Here you have to throw part of my ashes into the blue sea. Cornelus knows where....

When we returned from Europe we found Gerhard confined to his bed at home. He had broken one of his cancer-eaten leg bones and in a major operation the doctors had inserted steel rods into both legs. There was no hope, but at least this reduced his pain. I spent a whole day with him, but my presence infuriated him so much that I had to leave this mission to Barbara.

Heike Rönitz
August 1976-1977



Heike, September 1976

Susanne had very few friends in High School, which moved Barabara to adopt a YFU student for a year.
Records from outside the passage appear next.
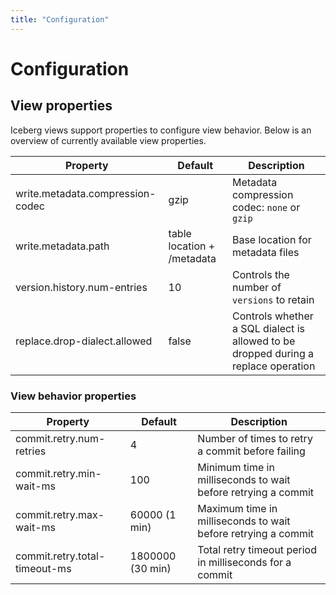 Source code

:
 ```yaml
---
title: "Configuration"
---
```

<!--
 - Licensed to the Apache Software Foundation (ASF) under one or more
 - contributor license agreements.  See the NOTICE file distributed with
 - this work for additional information regarding copyright ownership.
 - The ASF licenses this file to You under the Apache License, Version 2.0
 - (the "License"); you may not use this file except in compliance with
 - the License.  You may obtain a copy of the License at
 -
 -   http://www.apache.org/licenses/LICENSE-2.0
 -
 - Unless required by applicable law or agreed to in writing, software
 - distributed under the License is distributed on an "AS IS" BASIS,
 - WITHOUT WARRANTIES OR CONDITIONS OF ANY KIND, either express or implied.
 - See the License for the specific language governing permissions and
 - limitations under the License.
 -->

# Configuration

## View properties

Iceberg views support properties to configure view behavior. Below is an overview of currently available view properties.


| Property                         | Default                    | Description                                                                        |
|----------------------------------|----------------------------|------------------------------------------------------------------------------------|
| write.metadata.compression-codec | gzip                       | Metadata compression codec: `none` or `gzip`                                       |
| write.metadata.path              | table location + /metadata | Base location for metadata files                                                   |
| version.history.num-entries      | 10                         | Controls the number of `versions` to retain                                        |
| replace.drop-dialect.allowed     | false                      | Controls whether a SQL dialect is allowed to be dropped during a replace operation |


### View behavior properties


| Property                            | Default             | Description                                                        |
|-------------------------------------|---------------------|--------------------------------------------------------------------|
| commit.retry.num-retries            | 4                   | Number of times to retry a commit before failing                   |
| commit.retry.min-wait-ms            | 100                 | Minimum time in milliseconds to wait before retrying a commit      |
| commit.retry.max-wait-ms            | 60000 (1 min)       | Maximum time in milliseconds to wait before retrying a commit      |
| commit.retry.total-timeout-ms       | 1800000 (30 min)    | Total retry timeout period in milliseconds for a commit            |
Heike Rönitz came from Karst, Germany. She became a wonderful companion to all of us during that difficult year. She went to high school with Susanne and shared all our activities and excursions.

Gerhard Dies
5 December, 1976


Gerhard, November 1976

After his birthday at the end of November Anneliese was physically no longer able to care for him at home - moving him around, administering injections of sedatives. Reluctantly she had to take him to the hospital. In the last days they gave her a bed in his room. He died on December 5, 1976 only 43 years old.

Barbara's Opal
1969-75


Barbara's Opal on one of her blouses of 1975

On a visit to the Edelsteinmesse (Precious Stone Fair 1968) in Munich I had bought an Australian Fire Opal for Barbara. It softly reflected all her best qualities. It lay around for a while: a ring? A pendant or brooch? In 1969 I was trying to reinvent the ancient technique of granulation, and when I had learned that, I made this setting for the beautiful stone hanging it from a gold chain. The torque came later. Barbara doesn't wear it often. She has outgrown the colorful blouses of that time.... But a fire opal is still the perfect description of my love for her.